Pari: chi pagherà il conto?

Il patrimonio mobiliare degli italiani è significativo: circa 4.300 miliardi, estremamente diseguale, principalmente ereditato. Di converso, il debito pubblico , ante pandemia, ha superato i 2.400 miliardi, in costante aumento. In rapporto al Pil, ai primi posti nel mondo. Valutando nel complesso questi dati, è possibile sostenere che nel pubblico siamo “cicale”, nel privato “formiche”. Di certo, la crisi economica derivante dalla pandemia, amplificherà in modo esponenziale la situazione debitoria del paese. Possiamo fingere di non vedere e di non sapere, continuando a spendere denaro che non abbiamo.

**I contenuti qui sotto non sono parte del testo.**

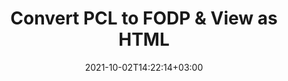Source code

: ---
############################# Static ############################
layout: "autogen"
date: 2021-10-02T14:22:14+03:00
draft: false
path: "total/net/conversion/pcl-to-fodp/"

############################# Head ############################
head_title: "Convert PCL to FODP in C# VB.NET & View as HTML"
head_description: "Code example to convert PCL to FODP and 100+ other file formats in .NET (C#, VB.NET, ASP.NET & .NET Core) applications. Display the Converted FODP document as HTML viewer."

############################# Header ############################
title: "Convert PCL to FODP & View as HTML"
description: "Programmatically convert PCL to FODP in .NET applications using flexible options to customize the resultant document. Convert the complete document or specific pages based on page numbers or selective page ranges using the .NET document conversion library."

############################# SubMenu ############################
submenu:
    enable: false

############################# Content ############################
content:
    enable: true
    block:
    - title_left: "PCL to FODP Conversion in C# .NET"
      content_left: |
          PCL to FODP file conversion using C#. Add watermark and view the converted document as HTML without using any external software.

          -   Create **Converter** object to convert PCL document
          -   Set the convert options for FODP format
          -   Call **Convert** method of **Converter** class instance for conversion to FODP
          -   Set options for HTML viewer
          -   Create **Viewer** object to view converted FODP as HTML
          
      title_right: "Convert Whole Document or Specific Pages"
      content_right: |
          You require `GroupDocs.Conversion` & `GroupDocs.Viewer` namespaces to convert between a wide range of popular document types such as PDF, Microsoft Word, Excel, PowerPoint, Project, Outlook, HTML, diagrams and image file formats. Explore other [.NET APIs for Office documents](https://products.conholdate.com/total/net/) as offered by Conholdate.Total.
          
          Get the respective assembly files from the [downloads](https://downloads.conholdate.com/total/net) or fetch the whole package from [Nuget](https://www.nuget.org/packages/Conholdate.Total/) to add 'Conholdate.Total` directly in your workspace.
          
      code: |
          ```cs {linenos=false}
          // Convert PCL to FODP using GroupDocs.Conversion API
          // Create Converter object to convert PCL document
          using (Converter converter = new Converter("input.pcl"))
          {
              // set the convert options for FODP format
              var convertOptions = converter.GetPossibleConversions()["fodp"].ConvertOptions;

              // convert to FODP format
              converter.Convert("output.fodp", convertOptions);
          }

          // Set options for HTML viewer
          HtmlViewOptions viewOptions = HtmlViewOptions.ForEmbeddedResources("output{0}.html");

          // Create Viewer object to view converted FODP as HTML
          using (Viewer viewer = new Viewer("output.fodp"))
          {
              viewer.View(viewOptions);
          }
          ```
    - title_left: "Add Watermark to Converted FODP in C#"
      content_left: |
          Accurately convert documents (PCL to FODP) exactly as the original file and apply text or image watermarks to the converted document pages using C# .NET.

          -   Create **Converter** object to convert PCL document
          -   Create new instance of **WatermarkOptions** class
          -   Specify watermark properties (color, width, text, image etc)
          -   Instantiate the proper **ConvertOptions** class
          -   Set **Watermark** property of the **ConvertOptions** instance
          -   Call **Convert** method of **Converter** class instance for conversion to FODP
        
      title_right: "Source Document Information Extraction"
      content_right: |
          The documents information extraction feature not only allows getting the basic information about the source document file but it also supports extracting some valuable file-format specific information such as project start and end dates of a Microsoft Project file, any printing restrictions on a PDF document, list of folders enclosed in an Outlook data file etc. 

          Convert popular document file formats on different operating systems such as Windows, Linux or macOS while using platforms such as Windows Azure, Mono and Xamarin.
          
      code: |
          ```cs {linenos=false}
          // Create Converter object to convert PCL document
          using (Converter converter = new Converter("input.pcl"))
          {
              // Create new instance of WatermarkOptions class
              WatermarkOptions watermark = new WatermarkOptions
              {
                  Text = "Sample watermark",
                  Color = Color.Red,
                  Width = 100,
                  Height = 100,
                  Background = true
              };

              // Instantiate the proper ConvertOptions class
              PdfConvertOptions options = new PdfConvertOptions
              {
                  Watermark = watermark
              };

              // convert to FODP format
              converter.Convert("output.fodp", options);
          }
          ```
############################# About Formats ############################
about_formats:
    enable: false
############################# More Formats ############################
more_formats:
    enable: true
    auto: false
    other_out_formats: PDF DOCX DOT DOTX DOTM TXT RTF HTML MHTML XLS XLSX XLSM XLT XLTX XLTM CSV DIF PPT PPTX PPS PPSX POT POTX POTM ODT OTT OTP ODP ODS EMZ WMZ SVGZ TEX DCM WMF BMP PNG GIF JPEG TIFF
############################# Back to top ###############################
back_to_top:
  enable: true
---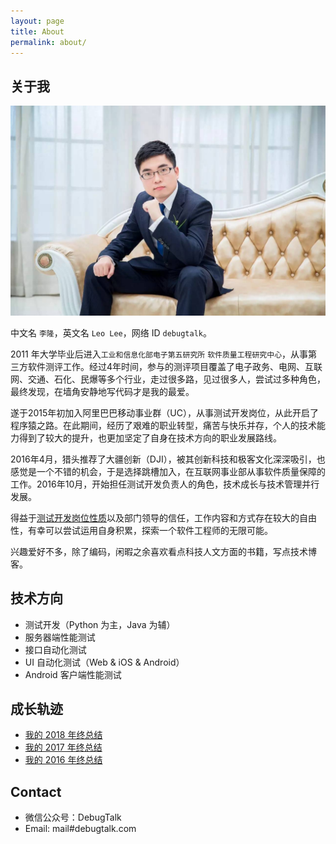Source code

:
 ```yaml
---
layout: page
title: About
permalink: about/
---
```


## 关于我

![](myPhoto.jpg)

中文名 `李隆`，英文名 `Leo Lee`，网络 ID `debugtalk`。

2011 年大学毕业后进入`工业和信息化部电子第五研究所` `软件质量工程研究中心`，从事第三方软件测评工作。经过4年时间，参与的测评项目覆盖了电子政务、电网、互联网、交通、石化、民爆等多个行业，走过很多路，见过很多人，尝试过多种角色，最终发现，在墙角安静地写代码才是我的最爱。

遂于2015年初加入阿里巴巴移动事业群（UC），从事测试开发岗位，从此开启了程序猿之路。在此期间，经历了艰难的职业转型，痛苦与快乐并存，个人的技术能力得到了较大的提升，也更加坚定了自身在技术方向的职业发展路线。

2016年4月，猎头推荐了大疆创新（DJI），被其创新科技和极客文化深深吸引，也感觉是一个不错的机会，于是选择跳槽加入，在互联网事业部从事软件质量保障的工作。2016年10月，开始担任测试开发负责人的角色，技术成长与技术管理并行发展。

得益于[测试开发岗位性质][1]以及部门领导的信任，工作内容和方式存在较大的自由性，有幸可以尝试运用自身积累，探索一个软件工程师的无限可能。

兴趣爱好不多，除了编码，闲暇之余喜欢看点科技人文方面的书籍，写点技术博客。

## 技术方向

- 测试开发（Python 为主，Java 为辅）
- 服务器端性能测试
- 接口自动化测试
- UI 自动化测试（Web & iOS & Android）
- Android 客户端性能测试

## 成长轨迹

- [我的 2018 年终总结](/post/my-2018-summary)
- [我的 2017 年终总结](/post/my-2017-summary)
- [我的 2016 年终总结](/post/my-2016-summary)

## Contact

- 微信公众号：DebugTalk
- Email: mail#debugtalk.com


[1]: /post/SDET-Value-Measurement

Sorgono spontanee alcune domande: è corretto? È egoista soddisfare parte dei nostri bisogni, lasciando alle future generazioni i debiti? Come potranno superare una situazione finanziaria così drammatica? Dove reperiranno le risorse necessarie? Nella crisi attuale, per il nostro paese sono stati provvidenziali gli interventi della Bce, che ha comprato e compra, parte del nostro debito, calmierando i rendimenti e garantendo il rinnovo dei titoli in scadenza. Imponente, l’importo totale sottoscritto della banca centrale europea: circa 400 miliardi. Di fronte a questi dati, appare demagogica la disquisizione sull’utilizzo del Mes, che a detta di alcuni, potrebbe rivelarsi un problema per il paese. Vi sembra un rischio elevato accettare 36/37 miliardi di prestiti del Mes, ad un tasso prossimo allo zero, finalizzato al miglioramento della sanità pubblica, oppure, sono un rischio maggiore i 400 miliardi in mano alla Bce, a tassi ben superiori? Proviamo ad immaginare cosa accadrebbe, se ipoteticamente, decidesse semplicemente di non rinnovare i titoli in scadenza. Se non vogliamo rischi, dobbiamo ridurre il debito! Per contenerne una parte all’interno del nostro paese, idea finalmente saggia, è circolata in questi giorni una proposta che definirei disarmante: emettere obbligazioni irredimibili, al tasso presunto del 2 per cento, sottoscrivibili esclusivamente dai cittadini italiani. Un esempio. Acquistandone 100.000 euro, con defiscalizzazione dei rendimenti, si otterrebbero 2.000 euro annui di interessi. Essendo irredimibili, il capitale investito, non sarebbe più restituito. Per un cassettista, occorrerebbero 50 anni, per recuperare ciò che ha versato. Per non infierire, evito l’ analisi tecnica su ciò che accadrebbe, se l’inflazione aumentasse. Per ridurre il rischio finanziario, l’idea di contenere il debito in Italia è sicuramente percorribile, ma serve un progetto credibile ed accattivante. Per diminuirne l’importo, rimangono poche le strade percorribili: a) una consistente patrimoniale b) la drastica riduzione delle spese dello stato.
Affronterò il discorso della patrimoniale in altro contesto, ma certamente, a mio avviso, sarebbe deleteria e difficilmente risolutrice.
È invece fortemente auspicabile, ridurre in modo drastico le spese dello stato. I tagli i necessari, non dovranno ovviamente avvenire nella sanità, nelle pensioni o nei servizi ai cittadini, ma si potrebbe valutare il contenimento degli enti (inutili), l’accorpamento di alcune strutture e corpi, la digitalizzazione dell’amministrazione, la drastica riduzione della burocrazia (che costa e danneggia), la congruità dei tanti contributi. Tanto altro. Una strada tortuosa, dovuta alla necessità di sopravvivenza della politica, ancorata in democrazia alla numerosità dei voti, che raramente si implementano, proponendo riforme e contenendo le spese. Servirebbe una presa di coscienza degli elettori, che induca ad apprezzare le gestioni oculate, finalizzate al contenimento del debito pubblico. Nobile il fine: acquisire credibilità, contenere i rischi finanziari, garantire la sostenibilità dei servizi, implementare la capacità economica nella gestione delle calamità; soprattutto, offrire un futuro di speranza alle future generazioni.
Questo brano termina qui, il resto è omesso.